(Saved data entries)
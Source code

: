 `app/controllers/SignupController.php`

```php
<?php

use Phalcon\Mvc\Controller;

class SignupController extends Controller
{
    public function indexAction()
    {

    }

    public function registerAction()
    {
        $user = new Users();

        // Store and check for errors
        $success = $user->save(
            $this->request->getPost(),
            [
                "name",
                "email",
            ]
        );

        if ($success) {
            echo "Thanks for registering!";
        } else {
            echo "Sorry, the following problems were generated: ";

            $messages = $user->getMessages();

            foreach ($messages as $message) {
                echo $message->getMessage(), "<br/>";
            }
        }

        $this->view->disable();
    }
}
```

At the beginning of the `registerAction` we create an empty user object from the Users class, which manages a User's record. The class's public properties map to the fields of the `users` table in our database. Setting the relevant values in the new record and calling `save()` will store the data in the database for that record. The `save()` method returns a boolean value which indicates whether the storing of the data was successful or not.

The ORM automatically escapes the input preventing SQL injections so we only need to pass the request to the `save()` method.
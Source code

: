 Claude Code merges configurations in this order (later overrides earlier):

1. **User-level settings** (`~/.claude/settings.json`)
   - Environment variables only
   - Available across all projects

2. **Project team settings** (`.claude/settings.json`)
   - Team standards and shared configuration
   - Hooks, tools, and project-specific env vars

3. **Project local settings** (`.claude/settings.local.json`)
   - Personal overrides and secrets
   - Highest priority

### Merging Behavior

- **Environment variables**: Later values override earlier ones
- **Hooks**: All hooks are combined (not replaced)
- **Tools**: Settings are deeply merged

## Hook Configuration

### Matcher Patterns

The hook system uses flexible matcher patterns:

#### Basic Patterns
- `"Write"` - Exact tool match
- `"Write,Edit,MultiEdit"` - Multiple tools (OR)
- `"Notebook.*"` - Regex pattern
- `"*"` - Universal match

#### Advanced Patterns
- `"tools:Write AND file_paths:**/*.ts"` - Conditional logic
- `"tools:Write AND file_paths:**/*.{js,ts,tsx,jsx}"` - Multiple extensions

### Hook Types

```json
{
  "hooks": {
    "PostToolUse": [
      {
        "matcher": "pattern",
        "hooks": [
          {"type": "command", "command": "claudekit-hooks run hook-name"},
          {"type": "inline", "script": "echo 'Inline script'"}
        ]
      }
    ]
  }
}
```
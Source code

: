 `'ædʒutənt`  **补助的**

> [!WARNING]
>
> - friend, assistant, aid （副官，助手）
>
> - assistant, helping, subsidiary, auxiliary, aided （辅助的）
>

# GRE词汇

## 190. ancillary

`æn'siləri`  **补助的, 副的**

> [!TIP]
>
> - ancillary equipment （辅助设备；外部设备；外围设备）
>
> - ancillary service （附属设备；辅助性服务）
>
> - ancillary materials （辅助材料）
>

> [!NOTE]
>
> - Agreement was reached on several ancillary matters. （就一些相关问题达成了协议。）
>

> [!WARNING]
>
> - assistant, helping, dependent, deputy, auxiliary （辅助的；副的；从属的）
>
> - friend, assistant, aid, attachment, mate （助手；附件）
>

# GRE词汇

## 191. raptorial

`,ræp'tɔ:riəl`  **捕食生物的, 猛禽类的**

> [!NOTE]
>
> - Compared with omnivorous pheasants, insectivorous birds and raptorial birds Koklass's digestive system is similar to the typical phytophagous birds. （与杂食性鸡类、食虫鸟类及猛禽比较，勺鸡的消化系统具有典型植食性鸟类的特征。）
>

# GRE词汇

...

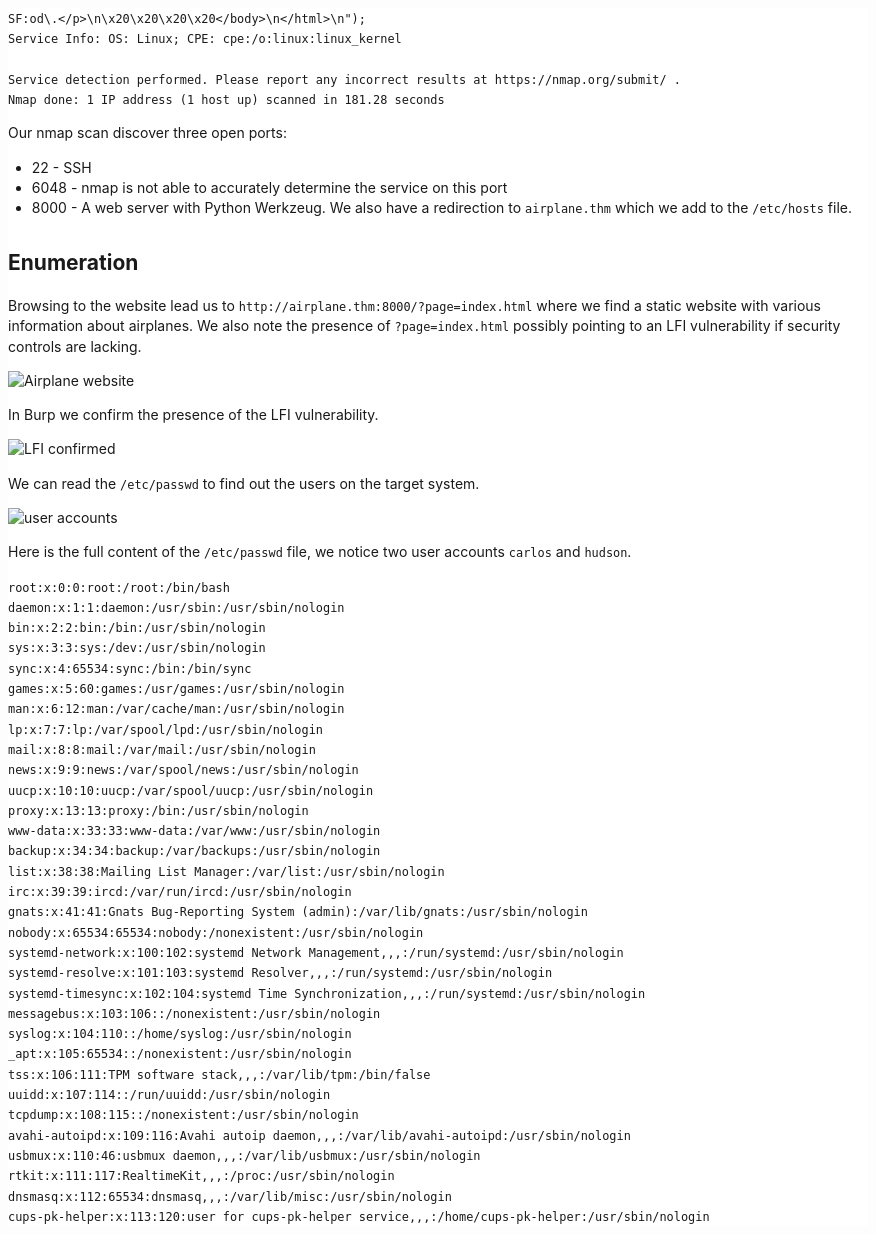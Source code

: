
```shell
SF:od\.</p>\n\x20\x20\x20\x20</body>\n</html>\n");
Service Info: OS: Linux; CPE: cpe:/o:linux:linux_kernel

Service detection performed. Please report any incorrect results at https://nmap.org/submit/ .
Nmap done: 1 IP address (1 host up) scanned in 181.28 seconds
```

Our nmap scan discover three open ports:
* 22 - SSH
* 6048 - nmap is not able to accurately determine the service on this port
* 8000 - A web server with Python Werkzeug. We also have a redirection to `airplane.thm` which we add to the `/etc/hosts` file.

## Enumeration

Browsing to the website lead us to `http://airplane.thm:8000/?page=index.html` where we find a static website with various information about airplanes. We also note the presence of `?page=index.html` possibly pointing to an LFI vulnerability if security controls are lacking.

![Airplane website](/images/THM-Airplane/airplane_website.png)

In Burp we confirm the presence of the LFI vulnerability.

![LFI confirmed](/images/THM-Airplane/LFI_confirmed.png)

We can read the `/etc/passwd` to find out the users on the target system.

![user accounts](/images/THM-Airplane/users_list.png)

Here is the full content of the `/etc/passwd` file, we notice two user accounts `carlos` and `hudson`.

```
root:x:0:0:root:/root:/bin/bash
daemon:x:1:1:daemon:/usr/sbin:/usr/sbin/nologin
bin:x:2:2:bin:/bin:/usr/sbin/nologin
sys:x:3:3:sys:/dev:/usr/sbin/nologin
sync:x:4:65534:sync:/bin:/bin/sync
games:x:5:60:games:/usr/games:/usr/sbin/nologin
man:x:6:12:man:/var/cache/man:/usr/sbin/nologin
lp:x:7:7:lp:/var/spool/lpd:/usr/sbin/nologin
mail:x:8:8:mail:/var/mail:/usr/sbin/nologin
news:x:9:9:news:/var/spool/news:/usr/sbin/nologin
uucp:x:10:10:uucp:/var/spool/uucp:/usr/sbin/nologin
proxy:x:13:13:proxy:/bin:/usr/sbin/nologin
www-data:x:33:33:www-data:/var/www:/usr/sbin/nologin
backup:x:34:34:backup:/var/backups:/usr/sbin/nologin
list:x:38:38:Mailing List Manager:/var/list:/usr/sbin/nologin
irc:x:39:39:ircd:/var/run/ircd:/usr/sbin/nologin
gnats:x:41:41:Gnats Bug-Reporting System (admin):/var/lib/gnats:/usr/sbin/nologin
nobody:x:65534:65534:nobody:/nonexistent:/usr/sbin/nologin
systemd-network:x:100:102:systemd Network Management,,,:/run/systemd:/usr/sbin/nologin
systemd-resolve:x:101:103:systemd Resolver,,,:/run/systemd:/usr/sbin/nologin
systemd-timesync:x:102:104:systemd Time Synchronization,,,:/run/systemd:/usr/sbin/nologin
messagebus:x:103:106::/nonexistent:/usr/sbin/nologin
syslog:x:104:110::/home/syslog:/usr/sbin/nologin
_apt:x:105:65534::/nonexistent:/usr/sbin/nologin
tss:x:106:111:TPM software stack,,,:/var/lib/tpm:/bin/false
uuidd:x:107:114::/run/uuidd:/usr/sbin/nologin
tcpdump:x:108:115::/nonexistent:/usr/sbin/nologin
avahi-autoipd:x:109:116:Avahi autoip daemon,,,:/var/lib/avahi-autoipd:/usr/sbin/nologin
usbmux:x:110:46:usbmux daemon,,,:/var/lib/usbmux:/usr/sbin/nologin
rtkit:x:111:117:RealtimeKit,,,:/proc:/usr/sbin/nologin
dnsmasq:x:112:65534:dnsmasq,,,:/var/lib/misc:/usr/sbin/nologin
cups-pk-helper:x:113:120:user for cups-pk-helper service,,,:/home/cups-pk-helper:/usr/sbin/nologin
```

(Task brief):
Where does the word "systemd" occur in the records? Return every line that holds it.

(Solution for this task):
systemd-network:x:100:102:systemd Network Management,,,:/run/systemd:/usr/sbin/nologin
systemd-resolve:x:101:103:systemd Resolver,,,:/run/systemd:/usr/sbin/nologin
systemd-timesync:x:102:104:systemd Time Synchronization,,,:/run/systemd:/usr/sbin/nologin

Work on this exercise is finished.